PROBLEM REQUIREMENTS | Scan the records for "these". Show the matching lines.

________________________________________

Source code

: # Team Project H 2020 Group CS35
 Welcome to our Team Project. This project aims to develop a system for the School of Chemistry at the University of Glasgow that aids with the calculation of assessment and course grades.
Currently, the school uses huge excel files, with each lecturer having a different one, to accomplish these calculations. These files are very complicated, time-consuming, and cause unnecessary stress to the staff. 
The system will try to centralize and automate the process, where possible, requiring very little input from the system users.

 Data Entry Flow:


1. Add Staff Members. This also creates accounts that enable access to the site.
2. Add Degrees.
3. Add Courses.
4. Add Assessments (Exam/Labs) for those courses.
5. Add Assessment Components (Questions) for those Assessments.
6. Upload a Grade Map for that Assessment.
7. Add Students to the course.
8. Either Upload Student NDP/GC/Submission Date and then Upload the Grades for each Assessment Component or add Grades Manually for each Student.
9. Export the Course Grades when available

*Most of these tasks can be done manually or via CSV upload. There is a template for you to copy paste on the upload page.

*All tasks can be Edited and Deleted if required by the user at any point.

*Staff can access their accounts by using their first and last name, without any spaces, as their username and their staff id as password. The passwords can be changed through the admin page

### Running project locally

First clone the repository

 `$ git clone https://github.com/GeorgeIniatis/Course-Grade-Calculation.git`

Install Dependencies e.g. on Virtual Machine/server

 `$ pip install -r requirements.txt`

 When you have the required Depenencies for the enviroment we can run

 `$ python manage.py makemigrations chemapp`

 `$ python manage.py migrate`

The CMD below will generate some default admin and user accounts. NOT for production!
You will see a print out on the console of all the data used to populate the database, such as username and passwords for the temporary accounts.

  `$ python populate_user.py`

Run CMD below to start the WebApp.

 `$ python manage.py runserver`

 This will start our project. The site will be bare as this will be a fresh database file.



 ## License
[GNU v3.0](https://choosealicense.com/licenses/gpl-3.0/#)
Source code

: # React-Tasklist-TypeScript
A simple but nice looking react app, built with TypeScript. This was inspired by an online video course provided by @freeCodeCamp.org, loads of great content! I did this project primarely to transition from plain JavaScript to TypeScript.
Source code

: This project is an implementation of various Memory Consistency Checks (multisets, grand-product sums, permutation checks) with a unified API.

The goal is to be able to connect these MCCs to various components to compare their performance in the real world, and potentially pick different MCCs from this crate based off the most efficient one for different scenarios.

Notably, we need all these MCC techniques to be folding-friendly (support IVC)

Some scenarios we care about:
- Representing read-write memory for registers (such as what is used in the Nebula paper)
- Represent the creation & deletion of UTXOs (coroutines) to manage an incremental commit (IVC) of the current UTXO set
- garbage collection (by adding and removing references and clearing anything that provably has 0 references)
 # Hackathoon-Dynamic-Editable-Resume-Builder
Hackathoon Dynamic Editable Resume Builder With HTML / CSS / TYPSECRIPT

________________________________________

EXERCISE SOLUTION |
Currently, the school uses huge excel files, with each lecturer having a different one, to accomplish these calculations. These files are very complicated, time-consuming, and cause unnecessary stress to the staff. 
*Most of these tasks can be done manually or via CSV upload. There is a template for you to copy paste on the upload page.
The goal is to be able to connect these MCCs to various components to compare their performance in the real world, and potentially pick different MCCs from this crate based off the most efficient one for different scenarios.
Notably, we need all these MCC techniques to be folding-friendly (support IVC)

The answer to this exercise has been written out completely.